Índigo abrió los ojos muy despacio. Estaba de rodillas, el rostro apretado contra la pared del acantilado, las manos aferradas a la inexpugnable piedra como si en su terror ciego hubiera intentado abrirse paso a través de ella para huir del terrible ataque. Tenía las uñas de las manos rotas y brotaba sangre de debajo de ellas; sentía el escozor de arañazos en sus mejillas, y la sien le dolía allí donde había chocado con la roca. No podía creerlo, no podía asimilarlo. Su cuerpo se estremeció víctima de una serie de terribles y violentos escalofríos y se arrastró lejos de la pared, dando boqueadas, esforzándose por recobrar el aliento.

A su espalda, un débil gemido interrumpió el monstruoso silencio. Y allí estaba
Grimya,
el vientre aplastado contra el suelo, los colmillos al descubierto, temblando como poseída por un terrible mal. Los ojos de la loba miraban sin ver; cuando Índigo se arrastró junto a ella y la tocó, el animal dio un respingo como si le hubieran disparado, y tan sólo cuando la muchacha pasó sus brazos alrededor de su grueso cuello peludo y la abrazó con fuerza regresó a la mirada de la loba un cierto grado de inteligencia.

«Qu... qu...»
Incluso telepáticamente,
Grimya
era incapaz de articular su pregunta.
«Qué fue...»

—No lo sé...; que la Madre Tierra nos ayude,
Grimya,
¡no lo sé!

Una piedra se movió bajo su pie y sintió cómo todo su cuerpo se ponía en tensión con momentáneo terror, como si el menor ruido extraño pudiera provocar el regreso de aquella voz monstruosa.
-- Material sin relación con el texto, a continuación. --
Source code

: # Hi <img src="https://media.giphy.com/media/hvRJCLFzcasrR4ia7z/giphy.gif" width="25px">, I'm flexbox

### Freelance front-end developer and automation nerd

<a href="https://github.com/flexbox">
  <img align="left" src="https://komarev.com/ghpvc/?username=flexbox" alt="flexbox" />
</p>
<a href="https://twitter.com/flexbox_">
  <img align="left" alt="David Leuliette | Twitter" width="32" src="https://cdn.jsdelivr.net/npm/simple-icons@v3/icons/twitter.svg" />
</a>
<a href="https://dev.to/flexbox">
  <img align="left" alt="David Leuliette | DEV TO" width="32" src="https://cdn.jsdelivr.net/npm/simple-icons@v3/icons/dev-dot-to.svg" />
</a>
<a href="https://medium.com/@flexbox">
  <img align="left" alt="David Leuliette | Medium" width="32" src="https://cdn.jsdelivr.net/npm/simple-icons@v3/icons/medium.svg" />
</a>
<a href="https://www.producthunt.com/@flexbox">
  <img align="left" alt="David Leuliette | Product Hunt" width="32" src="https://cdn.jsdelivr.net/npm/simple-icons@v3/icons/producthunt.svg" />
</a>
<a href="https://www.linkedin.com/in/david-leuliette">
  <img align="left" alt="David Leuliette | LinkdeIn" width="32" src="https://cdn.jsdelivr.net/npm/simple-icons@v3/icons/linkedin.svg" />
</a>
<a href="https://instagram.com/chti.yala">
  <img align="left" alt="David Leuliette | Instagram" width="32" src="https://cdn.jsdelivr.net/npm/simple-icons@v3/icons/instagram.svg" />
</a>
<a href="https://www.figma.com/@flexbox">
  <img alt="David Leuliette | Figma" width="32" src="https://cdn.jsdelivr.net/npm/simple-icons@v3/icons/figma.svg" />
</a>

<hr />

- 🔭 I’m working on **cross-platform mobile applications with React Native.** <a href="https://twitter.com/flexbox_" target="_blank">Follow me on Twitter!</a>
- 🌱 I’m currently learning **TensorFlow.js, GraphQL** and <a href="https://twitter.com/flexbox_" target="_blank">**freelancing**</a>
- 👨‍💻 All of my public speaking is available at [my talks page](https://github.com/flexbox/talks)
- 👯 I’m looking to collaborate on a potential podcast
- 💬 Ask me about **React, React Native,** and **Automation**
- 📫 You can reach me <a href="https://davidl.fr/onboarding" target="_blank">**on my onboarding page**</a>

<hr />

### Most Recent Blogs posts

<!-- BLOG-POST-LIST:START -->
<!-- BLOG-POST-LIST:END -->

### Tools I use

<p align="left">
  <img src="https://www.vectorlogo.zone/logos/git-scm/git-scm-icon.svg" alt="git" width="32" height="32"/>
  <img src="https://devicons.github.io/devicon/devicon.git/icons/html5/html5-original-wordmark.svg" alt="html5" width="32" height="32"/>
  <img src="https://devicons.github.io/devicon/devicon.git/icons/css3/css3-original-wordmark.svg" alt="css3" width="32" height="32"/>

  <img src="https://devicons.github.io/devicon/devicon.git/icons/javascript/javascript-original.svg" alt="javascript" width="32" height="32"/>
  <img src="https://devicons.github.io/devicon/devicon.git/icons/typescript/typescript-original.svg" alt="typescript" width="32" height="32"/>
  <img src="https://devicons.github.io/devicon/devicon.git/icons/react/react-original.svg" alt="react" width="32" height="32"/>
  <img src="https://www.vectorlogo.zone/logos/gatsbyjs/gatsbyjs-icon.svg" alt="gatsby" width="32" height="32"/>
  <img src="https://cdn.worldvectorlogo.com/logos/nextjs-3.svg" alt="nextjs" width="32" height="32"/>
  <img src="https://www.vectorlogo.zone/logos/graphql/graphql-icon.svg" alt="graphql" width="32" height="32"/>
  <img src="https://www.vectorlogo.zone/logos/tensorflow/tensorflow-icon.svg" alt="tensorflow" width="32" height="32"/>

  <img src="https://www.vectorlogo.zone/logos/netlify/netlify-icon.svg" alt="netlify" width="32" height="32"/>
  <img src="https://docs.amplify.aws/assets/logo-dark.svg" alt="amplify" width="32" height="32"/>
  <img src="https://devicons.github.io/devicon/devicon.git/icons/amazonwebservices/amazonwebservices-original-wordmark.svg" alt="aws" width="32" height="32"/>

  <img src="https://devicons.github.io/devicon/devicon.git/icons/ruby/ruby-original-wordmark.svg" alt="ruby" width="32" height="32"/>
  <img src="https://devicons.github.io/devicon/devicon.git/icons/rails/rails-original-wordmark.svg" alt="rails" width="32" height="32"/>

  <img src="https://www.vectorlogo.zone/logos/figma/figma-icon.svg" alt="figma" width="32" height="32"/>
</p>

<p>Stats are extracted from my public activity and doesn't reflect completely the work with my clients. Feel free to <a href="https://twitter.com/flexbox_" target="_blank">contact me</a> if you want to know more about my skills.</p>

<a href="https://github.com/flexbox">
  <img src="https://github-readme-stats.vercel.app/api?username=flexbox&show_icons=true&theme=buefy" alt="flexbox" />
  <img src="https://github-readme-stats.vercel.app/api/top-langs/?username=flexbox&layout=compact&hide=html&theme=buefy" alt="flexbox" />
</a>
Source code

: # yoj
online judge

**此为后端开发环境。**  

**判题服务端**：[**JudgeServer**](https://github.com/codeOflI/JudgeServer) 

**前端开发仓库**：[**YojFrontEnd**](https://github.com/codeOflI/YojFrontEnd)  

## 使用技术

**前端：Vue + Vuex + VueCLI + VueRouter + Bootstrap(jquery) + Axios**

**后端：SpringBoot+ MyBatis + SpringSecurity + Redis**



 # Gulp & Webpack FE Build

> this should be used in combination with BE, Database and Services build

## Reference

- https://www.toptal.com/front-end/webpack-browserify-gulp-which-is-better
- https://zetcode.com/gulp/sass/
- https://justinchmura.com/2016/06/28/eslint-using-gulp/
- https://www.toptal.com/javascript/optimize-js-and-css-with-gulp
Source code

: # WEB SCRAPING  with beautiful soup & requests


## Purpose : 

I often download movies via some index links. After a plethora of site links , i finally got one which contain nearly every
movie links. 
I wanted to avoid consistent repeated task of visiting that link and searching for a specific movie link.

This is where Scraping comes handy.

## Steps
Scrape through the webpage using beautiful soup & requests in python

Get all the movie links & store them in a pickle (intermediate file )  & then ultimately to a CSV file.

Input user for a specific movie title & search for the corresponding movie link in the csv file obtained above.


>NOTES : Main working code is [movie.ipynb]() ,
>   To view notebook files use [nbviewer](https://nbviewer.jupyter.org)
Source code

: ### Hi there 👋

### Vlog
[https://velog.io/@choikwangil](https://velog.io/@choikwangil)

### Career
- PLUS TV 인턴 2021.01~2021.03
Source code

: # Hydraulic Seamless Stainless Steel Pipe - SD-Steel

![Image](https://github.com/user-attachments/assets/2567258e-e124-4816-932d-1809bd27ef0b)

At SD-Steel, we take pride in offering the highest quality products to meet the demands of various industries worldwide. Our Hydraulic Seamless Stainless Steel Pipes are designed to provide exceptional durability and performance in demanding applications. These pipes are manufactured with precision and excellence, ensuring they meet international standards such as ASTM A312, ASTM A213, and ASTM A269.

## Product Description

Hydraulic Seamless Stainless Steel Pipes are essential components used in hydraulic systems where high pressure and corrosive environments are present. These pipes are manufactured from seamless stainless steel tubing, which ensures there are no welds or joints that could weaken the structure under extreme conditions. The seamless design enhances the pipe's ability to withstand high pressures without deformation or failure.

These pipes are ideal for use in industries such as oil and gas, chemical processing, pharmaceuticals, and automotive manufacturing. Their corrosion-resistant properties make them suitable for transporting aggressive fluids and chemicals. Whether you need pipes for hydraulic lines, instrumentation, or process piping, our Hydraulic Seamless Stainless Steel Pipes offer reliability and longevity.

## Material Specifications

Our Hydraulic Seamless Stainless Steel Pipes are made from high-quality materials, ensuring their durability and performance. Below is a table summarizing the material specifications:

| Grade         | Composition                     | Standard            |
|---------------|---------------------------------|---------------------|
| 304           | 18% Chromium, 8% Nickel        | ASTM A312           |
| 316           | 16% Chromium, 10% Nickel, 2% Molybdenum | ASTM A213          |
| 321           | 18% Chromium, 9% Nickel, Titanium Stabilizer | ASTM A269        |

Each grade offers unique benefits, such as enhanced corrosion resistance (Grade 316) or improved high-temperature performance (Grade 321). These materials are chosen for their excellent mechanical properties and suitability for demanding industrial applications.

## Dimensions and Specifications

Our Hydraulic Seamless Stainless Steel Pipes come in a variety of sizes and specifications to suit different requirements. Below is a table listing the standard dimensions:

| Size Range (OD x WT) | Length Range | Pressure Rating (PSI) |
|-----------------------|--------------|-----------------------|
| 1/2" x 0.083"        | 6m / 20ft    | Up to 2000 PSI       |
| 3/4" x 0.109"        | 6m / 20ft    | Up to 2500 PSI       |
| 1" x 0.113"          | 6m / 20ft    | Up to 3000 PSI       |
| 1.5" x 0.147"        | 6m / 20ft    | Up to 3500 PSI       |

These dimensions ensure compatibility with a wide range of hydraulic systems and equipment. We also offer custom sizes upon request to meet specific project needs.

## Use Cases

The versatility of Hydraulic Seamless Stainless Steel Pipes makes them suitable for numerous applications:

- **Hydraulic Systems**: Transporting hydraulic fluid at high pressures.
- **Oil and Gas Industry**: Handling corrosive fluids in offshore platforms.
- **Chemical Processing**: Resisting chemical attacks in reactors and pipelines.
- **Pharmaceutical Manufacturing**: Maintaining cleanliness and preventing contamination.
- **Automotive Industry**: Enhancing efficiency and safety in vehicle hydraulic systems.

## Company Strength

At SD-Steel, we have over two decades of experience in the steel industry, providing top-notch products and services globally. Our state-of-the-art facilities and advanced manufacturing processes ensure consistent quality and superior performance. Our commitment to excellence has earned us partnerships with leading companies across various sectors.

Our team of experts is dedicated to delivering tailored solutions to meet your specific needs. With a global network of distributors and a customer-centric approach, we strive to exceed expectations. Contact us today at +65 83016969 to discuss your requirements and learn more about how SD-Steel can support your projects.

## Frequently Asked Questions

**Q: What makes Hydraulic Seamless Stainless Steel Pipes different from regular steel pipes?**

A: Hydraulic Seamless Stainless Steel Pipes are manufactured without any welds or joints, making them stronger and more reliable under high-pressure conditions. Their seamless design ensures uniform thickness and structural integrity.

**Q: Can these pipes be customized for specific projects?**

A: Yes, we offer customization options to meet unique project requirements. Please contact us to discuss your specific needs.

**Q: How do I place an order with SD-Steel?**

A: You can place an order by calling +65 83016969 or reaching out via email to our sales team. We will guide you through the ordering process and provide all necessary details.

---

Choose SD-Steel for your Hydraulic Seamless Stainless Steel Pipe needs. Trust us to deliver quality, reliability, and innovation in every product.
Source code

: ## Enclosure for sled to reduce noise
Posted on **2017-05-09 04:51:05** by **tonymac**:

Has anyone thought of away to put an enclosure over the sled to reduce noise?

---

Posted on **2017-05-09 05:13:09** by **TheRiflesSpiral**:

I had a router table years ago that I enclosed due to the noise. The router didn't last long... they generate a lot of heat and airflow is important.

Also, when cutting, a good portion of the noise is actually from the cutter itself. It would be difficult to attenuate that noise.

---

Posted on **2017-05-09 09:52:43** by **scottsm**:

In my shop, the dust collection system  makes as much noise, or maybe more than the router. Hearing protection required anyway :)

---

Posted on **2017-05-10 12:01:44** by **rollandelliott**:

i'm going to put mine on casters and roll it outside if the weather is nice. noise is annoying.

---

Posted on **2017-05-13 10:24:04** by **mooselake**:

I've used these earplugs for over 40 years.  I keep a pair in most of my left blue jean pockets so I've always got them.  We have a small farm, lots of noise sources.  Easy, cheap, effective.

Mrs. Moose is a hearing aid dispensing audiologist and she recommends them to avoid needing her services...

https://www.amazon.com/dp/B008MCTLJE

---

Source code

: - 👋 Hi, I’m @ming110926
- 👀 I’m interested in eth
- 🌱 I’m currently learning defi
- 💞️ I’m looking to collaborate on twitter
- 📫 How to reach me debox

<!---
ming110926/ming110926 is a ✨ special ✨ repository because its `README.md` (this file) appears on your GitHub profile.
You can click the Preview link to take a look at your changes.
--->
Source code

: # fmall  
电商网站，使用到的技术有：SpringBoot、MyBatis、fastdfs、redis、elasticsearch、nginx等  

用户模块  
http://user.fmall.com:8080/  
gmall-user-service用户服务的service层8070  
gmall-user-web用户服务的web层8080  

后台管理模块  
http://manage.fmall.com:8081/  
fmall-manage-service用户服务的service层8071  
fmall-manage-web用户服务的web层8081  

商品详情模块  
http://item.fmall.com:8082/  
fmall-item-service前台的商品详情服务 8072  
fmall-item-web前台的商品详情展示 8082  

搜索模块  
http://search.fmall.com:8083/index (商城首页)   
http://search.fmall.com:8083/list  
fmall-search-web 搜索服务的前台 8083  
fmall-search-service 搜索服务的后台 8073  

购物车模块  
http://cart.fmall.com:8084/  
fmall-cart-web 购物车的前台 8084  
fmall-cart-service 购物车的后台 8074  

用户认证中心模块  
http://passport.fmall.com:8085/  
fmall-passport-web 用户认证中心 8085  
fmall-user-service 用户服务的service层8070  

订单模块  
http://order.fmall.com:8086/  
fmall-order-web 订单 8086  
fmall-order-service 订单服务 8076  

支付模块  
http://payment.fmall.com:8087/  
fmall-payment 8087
«¡Nunca había oído nada tan horrible!»

Grimya
empezaba a recuperar el control en cierta medida; se sentó muy erguida, sacudiendo la cabeza.

«Me duelen... los oídos.»
Parpadeó con rapidez.
«¿Crees que fue otra de las jugadas del demonio?»

—No lo sé: sólo espero que sí. Si en estas montañas habita algo lo bastante grande como para poseer una voz como ésa, no quiero arriesgarme a un encuentro con él.

Índigo se puso en pie tambaleante, y sus ojos se entrecerraron mientras examinaba el sombrío sendero que tenían delante. Nada se movía, nada alteraba el silencio, y la cólera empezó a reemplazar la cada vez menos aguda conmoción de su cerebro.

—Creo que Némesis nos está gastando malas pasadas —dijo, no sin cierto veneno—. Su primer intento para matarnos fracasó; de modo que ahora intenta aterrorizarnos, y conseguir que caigamos víctimas más fácilmente de su segundo intento.

«Prefiero creer esto que creer que un monstruo gigantesco nos acecha. Al menos, con el demonio sabemos a qué nos enfrentamos»,
repuso
Grimya
con pasión.
«Debemos seguir sin perder un instante. Hay que demostrarle a esta criatura que no le tememos.»

Tenía razón. Índigo se quitó el penetrante polvo marrón rojizo de las ropas y se pasó su áspera lengua por los labios resecos.

—Sí..., pero debemos estar doblemente en guardia a partir de ahora.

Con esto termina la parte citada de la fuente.